⟨

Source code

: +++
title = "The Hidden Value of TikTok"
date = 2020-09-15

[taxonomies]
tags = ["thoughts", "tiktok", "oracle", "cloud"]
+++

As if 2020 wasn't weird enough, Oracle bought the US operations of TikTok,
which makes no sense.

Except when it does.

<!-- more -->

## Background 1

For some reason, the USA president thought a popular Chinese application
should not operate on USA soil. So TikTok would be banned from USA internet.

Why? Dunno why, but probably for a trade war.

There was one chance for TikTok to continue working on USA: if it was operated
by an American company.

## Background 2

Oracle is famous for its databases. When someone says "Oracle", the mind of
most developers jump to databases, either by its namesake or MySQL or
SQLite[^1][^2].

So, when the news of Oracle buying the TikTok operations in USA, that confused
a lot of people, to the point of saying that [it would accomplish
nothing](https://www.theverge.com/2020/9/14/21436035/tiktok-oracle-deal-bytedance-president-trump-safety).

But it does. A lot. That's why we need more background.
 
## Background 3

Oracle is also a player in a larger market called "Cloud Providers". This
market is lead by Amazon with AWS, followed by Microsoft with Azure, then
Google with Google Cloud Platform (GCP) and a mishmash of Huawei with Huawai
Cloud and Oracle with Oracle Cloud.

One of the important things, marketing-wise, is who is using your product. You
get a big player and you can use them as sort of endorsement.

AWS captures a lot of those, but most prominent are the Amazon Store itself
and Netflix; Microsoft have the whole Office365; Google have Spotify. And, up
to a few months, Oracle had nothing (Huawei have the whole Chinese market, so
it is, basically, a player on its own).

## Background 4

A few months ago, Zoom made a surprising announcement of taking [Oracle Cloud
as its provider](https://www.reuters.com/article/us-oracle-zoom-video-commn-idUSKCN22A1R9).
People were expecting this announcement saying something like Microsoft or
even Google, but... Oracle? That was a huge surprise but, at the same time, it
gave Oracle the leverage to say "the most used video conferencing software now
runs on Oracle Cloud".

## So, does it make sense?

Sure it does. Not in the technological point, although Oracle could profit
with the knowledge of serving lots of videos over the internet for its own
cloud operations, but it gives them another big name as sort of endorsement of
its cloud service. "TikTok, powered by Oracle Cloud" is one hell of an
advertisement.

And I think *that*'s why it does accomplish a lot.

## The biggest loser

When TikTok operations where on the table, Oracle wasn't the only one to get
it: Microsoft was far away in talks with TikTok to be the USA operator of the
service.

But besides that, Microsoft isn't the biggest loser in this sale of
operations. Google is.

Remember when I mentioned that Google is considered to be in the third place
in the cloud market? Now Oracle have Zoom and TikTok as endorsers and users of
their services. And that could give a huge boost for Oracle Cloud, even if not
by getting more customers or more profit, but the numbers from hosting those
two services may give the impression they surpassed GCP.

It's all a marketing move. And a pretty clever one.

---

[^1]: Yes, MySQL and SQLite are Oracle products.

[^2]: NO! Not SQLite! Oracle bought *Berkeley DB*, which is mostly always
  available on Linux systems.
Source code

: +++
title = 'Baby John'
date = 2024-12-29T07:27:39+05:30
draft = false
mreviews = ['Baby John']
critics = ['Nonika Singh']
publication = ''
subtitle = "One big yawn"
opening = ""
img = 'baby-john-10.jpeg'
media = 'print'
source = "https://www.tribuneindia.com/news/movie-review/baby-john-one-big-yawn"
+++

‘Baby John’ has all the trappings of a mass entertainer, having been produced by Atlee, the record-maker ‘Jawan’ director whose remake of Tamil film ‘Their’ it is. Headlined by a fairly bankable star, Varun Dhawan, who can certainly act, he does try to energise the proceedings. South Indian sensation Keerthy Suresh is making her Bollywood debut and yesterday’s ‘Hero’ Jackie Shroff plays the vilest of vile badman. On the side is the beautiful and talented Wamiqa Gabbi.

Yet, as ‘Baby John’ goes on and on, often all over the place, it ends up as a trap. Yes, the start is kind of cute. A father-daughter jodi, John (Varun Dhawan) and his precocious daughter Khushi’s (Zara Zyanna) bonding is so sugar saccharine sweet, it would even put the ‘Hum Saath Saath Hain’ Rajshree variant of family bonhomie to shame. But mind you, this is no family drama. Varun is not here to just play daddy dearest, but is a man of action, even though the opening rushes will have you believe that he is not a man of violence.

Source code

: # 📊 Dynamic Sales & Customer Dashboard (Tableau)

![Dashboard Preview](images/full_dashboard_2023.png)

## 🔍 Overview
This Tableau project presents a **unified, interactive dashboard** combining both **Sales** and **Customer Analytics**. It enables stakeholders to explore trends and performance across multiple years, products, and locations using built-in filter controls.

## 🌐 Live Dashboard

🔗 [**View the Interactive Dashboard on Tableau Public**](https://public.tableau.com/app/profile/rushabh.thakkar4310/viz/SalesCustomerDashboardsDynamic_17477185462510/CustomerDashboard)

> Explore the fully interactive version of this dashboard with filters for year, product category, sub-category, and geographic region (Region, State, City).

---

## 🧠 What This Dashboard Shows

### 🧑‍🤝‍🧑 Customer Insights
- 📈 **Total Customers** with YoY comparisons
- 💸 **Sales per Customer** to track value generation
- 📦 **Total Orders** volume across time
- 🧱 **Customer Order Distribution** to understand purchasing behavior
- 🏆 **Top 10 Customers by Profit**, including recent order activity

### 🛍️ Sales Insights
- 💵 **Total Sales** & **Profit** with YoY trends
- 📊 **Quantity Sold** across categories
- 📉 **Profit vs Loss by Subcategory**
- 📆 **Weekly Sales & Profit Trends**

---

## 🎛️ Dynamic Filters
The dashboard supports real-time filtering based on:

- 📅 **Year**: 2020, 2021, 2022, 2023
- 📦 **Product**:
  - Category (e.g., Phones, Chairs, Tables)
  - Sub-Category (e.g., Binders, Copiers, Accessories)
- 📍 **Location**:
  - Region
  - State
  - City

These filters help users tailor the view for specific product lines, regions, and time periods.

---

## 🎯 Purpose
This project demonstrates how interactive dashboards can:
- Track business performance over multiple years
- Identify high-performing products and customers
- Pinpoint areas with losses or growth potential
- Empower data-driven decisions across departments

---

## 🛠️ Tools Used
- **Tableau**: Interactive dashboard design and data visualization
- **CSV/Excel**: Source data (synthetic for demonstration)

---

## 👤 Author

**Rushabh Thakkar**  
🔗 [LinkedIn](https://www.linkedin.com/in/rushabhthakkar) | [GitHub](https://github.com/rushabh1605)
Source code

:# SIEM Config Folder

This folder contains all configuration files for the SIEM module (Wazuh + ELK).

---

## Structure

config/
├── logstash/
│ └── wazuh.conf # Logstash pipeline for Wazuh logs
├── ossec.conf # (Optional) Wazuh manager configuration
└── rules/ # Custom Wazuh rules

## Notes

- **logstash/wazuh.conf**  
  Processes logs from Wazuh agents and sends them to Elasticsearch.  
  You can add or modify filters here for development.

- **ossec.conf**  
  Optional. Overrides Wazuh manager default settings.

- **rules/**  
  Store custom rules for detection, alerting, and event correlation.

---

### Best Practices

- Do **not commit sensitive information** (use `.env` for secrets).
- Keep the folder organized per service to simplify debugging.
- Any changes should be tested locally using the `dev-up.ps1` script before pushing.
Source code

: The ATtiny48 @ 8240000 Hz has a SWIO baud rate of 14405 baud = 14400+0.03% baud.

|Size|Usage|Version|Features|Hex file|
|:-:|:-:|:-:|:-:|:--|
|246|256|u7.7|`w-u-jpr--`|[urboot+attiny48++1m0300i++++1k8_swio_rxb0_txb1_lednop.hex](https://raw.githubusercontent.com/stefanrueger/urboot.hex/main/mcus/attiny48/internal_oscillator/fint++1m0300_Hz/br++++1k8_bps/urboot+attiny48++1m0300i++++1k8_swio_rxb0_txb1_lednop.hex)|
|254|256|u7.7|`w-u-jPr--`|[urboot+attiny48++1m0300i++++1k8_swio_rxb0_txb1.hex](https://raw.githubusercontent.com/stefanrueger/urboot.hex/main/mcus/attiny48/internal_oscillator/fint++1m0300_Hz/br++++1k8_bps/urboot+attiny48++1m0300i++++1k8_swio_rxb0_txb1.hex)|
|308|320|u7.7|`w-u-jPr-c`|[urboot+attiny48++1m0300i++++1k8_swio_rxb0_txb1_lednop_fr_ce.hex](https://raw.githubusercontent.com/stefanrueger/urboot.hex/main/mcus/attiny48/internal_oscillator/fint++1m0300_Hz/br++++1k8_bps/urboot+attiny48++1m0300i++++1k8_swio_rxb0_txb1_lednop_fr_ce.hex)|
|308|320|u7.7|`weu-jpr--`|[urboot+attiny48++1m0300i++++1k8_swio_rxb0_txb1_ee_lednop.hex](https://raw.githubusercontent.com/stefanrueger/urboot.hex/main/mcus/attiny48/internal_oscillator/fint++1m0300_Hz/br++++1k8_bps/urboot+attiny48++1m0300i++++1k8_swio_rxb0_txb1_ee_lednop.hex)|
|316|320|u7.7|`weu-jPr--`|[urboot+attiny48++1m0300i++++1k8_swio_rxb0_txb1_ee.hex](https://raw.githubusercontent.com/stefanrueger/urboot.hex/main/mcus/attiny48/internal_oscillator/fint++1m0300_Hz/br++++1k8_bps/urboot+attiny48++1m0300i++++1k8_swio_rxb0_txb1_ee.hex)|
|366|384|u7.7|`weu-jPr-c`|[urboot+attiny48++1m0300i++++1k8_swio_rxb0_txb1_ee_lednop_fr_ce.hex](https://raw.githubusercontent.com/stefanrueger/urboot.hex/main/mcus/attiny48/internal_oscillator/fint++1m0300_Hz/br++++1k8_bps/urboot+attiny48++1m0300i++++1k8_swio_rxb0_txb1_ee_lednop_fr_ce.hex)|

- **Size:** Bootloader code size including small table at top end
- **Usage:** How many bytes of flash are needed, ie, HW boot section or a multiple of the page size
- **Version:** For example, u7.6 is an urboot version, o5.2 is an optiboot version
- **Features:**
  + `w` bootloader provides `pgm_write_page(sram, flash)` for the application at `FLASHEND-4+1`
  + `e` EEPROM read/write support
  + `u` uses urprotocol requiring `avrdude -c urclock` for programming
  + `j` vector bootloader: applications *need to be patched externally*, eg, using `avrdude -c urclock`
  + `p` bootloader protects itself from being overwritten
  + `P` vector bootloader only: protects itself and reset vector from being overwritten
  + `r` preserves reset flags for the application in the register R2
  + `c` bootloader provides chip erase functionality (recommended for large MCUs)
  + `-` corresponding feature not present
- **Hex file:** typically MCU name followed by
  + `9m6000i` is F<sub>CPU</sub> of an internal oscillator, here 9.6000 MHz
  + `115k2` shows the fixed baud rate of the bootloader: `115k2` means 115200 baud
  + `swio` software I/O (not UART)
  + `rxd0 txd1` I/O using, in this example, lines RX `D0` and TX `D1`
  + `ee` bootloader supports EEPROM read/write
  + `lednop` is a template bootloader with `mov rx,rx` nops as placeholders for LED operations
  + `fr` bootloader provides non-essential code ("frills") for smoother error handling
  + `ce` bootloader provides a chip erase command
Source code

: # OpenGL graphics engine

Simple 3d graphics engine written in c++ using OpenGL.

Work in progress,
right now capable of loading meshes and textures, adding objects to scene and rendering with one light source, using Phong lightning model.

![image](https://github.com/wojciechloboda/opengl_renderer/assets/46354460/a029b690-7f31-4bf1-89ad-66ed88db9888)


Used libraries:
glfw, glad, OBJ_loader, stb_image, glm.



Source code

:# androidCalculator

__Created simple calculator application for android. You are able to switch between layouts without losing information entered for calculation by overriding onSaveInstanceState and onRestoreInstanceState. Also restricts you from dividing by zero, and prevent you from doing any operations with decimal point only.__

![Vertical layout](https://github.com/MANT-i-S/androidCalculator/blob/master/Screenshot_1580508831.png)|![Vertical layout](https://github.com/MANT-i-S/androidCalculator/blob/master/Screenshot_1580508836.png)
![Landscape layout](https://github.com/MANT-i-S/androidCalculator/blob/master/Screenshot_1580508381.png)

⟩

- [WORK INSTRUCTIONS] Beginning at the top of the records above, transcribe each line exactly up to and including the line that holds "a lot of people, to".

- [ANSWER TO THIS EXERCISE]
Source code

: +++
title = "The Hidden Value of TikTok"
date = 2020-09-15

[taxonomies]
tags = ["thoughts", "tiktok", "oracle", "cloud"]
+++

As if 2020 wasn't weird enough, Oracle bought the US operations of TikTok,
which makes no sense.

Except when it does.

<!-- more -->

## Background 1

For some reason, the USA president thought a popular Chinese application
should not operate on USA soil. So TikTok would be banned from USA internet.

Why? Dunno why, but probably for a trade war.

There was one chance for TikTok to continue working on USA: if it was operated
by an American company.

## Background 2

Oracle is famous for its databases. When someone says "Oracle", the mind of
most developers jump to databases, either by its namesake or MySQL or
SQLite[^1][^2].

So, when the news of Oracle buying the TikTok operations in USA, that confused
a lot of people, to the point of saying that [it would accomplish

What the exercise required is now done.